His landscape painting has prominent towering mountains which provide vast expanse for visual evocation. His landscapes are not exact representations of nature but infinite reproductions of his imagination. The imposing images of mountains are not based on their original forms and natural colors; they are products of creative planning and choice of color combinations.
He calls them the “color of music and poetry.” He uses the viewpoint of the poet in observing the landscape of the real world. He expresses his own visual language resulting in a “dreamscape,” a vision of perfect artistry.
“To become a successful painter is not fortuitous,” he says. “An artist can find his own way of expressing art only after undergoing soul-searching, intensive training, tough struggling, a lot of developing and changing, and after enduring the experience of painting thousands of art pieces in the process.”
He tells aspiring artists that more important in the shaping of one’s art is the “shaping of the mind.”
“Becoming an artist is a matter of choice, decision and discipline,” he says. “If there is hard work, there will be good harvest.” (“Always be grateful!” is my father’s motto.)
I was born in Zamboanga City in 1952, and moved to Manila after getting married in 1975. In 1990, I migrated to Vancouver, Canada, with my family.
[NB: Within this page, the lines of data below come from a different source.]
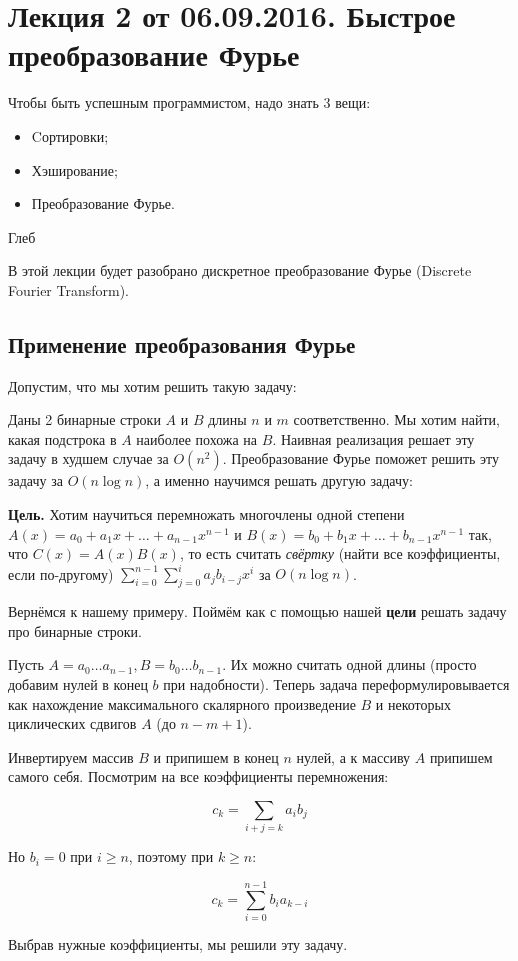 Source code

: \documentclass[a4paper, 12pt]{article}
\begin{document}
\pagestyle{fancy}

\section{Лекция 2 от 06.09.2016. Быстрое преобразование Фурье}
\epigraph{Чтобы быть успешным программистом, надо знать 3 вещи: 
\begin{itemize}
\item Cортировки;
\item Хэширование;
\item Преобразование Фурье.
\end{itemize}
\leavevmode}{Глеб}

В этой лекции будет разобрано дискретное преобразование Фурье (Discrete Fourier
Transform).

\subsection{Применение преобразования Фурье}

Допустим, что мы хотим решить такую задачу:

\begin{Examples}
  Даны 2 бинарные строки $A$ и $B$ длины $n$ и $m$ соответственно. Мы хотим найти, какая подстрока в $A$ наиболее
  похожа на $B$. Наивная реализация решает эту задачу в худшем случае за
  $O(n^2)$. Преобразование
  Фурье поможет решить эту задачу за $O(n\log n)$, а именно научимся решать другую
  задачу:

{\bf Цель.}
  Хотим научиться перемножать многочлены одной степени \newline $A(x) = a_0 + a_1x + \ldots + a_{n - 1}x^{n - 1}$
  и $B(x) = b_0 + b_1x + \ldots + b_{n - 1}x^{n - 1}$ так, что 
  $C(x) = A(x)B(x)$, то есть считать \textit{свёртку} (найти все коэффициенты, если по-другому) 
  $\sum\limits_{i = 0}^{n - 1} \sum\limits_{j = 0}^i a_jb_{i - j}x^i$ за $O(n\log n)$.

Вернёмся к нашему примеру. Поймём как с помощью нашей {\bf цели} решать задачу
про бинарные строки.

Пусть $A = a_0 \ldots a_{n - 1}, B = b_0\ldots b_{n - 1}$. Их можно считать одной длины
(просто добавим нулей в конец $b$ при надобности). Теперь задача 
переформулировывается как нахождение максимального скалярного произведение
$B$ и некоторых циклических сдвигов $A$ (до $n - m + 1$).

Инвертируем массив $B$ и припишем в конец $n$ нулей, а к массиву
$A$ припишем самого себя. Посмотрим на все коэффициенты перемножения:

\[
  c_k = \sum\limits_{i + j = k} a_ib_j
\]

Но $b_i = 0$ при $i \geqslant n$, поэтому при $k \geqslant n$:

\[
  c_k = \sum\limits_{i = 0}^{n - 1} b_ia_{k - i}
\]

Выбрав нужные коэффициенты, мы решили эту задачу.

\end{Examples}
\end{document}
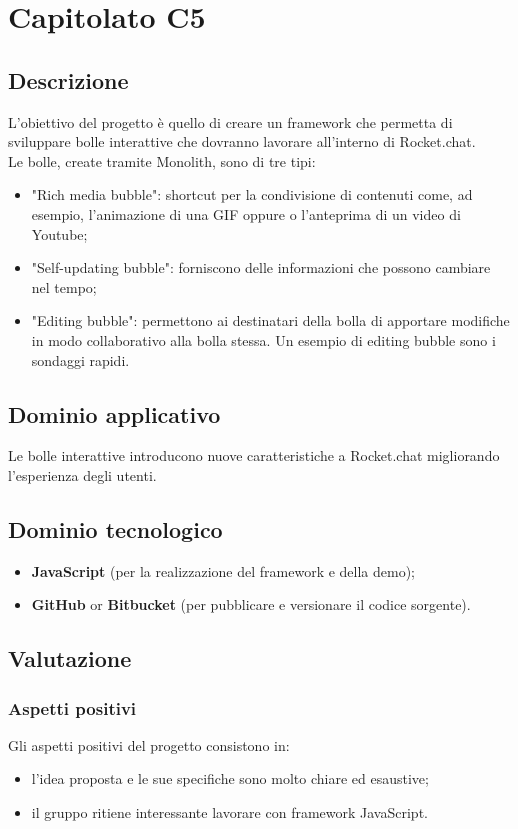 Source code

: \section {Capitolato C5}
	\subsection {Descrizione}
		L'obiettivo del progetto è quello di creare un framework che permetta di sviluppare bolle interattive che dovranno lavorare all'interno di Rocket.chat. \\
		Le bolle, create tramite Monolith, sono di tre tipi:
		\begin{itemize}
			\item "Rich media bubble": shortcut per la condivisione di contenuti come, ad esempio, l'animazione di una GIF oppure o l'anteprima di un video di Youtube;
			\item "Self-updating bubble": forniscono delle informazioni che possono cambiare nel tempo;
			\item "Editing bubble": permettono ai destinatari della bolla di apportare modifiche in modo collaborativo alla bolla stessa. Un esempio di editing bubble sono i sondaggi rapidi.
		\end{itemize}
	\subsection {Dominio applicativo}
		Le bolle interattive introducono nuove caratteristiche a Rocket.chat migliorando l'esperienza degli utenti.
	\subsection {Dominio tecnologico}
		\begin{itemize}
		\item \textbf{JavaScript} (per la realizzazione del framework e della demo);
		\item \textbf{GitHub} or \textbf{Bitbucket} (per pubblicare e versionare il codice sorgente).
		\end{itemize}
	\subsection {Valutazione}
		\subsubsection {Aspetti positivi}
		Gli aspetti positivi del progetto consistono in:
			\begin{itemize}
				\item l’idea proposta e le sue specifiche sono molto chiare ed esaustive;
				\item il gruppo ritiene interessante lavorare con framework JavaScript.
			\end{itemize}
Although we have lived far away from my father, my family and I cherish his character and teachings.
He is an artist who exemplifies the spirit of the lotus, pure, humble, strong-willed, optimistic and friendly; he is a true gentleman.
The James Onglepho Retrospective will open at the Art Center of the SM Megamall on Oct. 5, 6 p.m. Larui Cheng and Charles Chamsay are guests of honor. Exhibit will run until Oct. 14.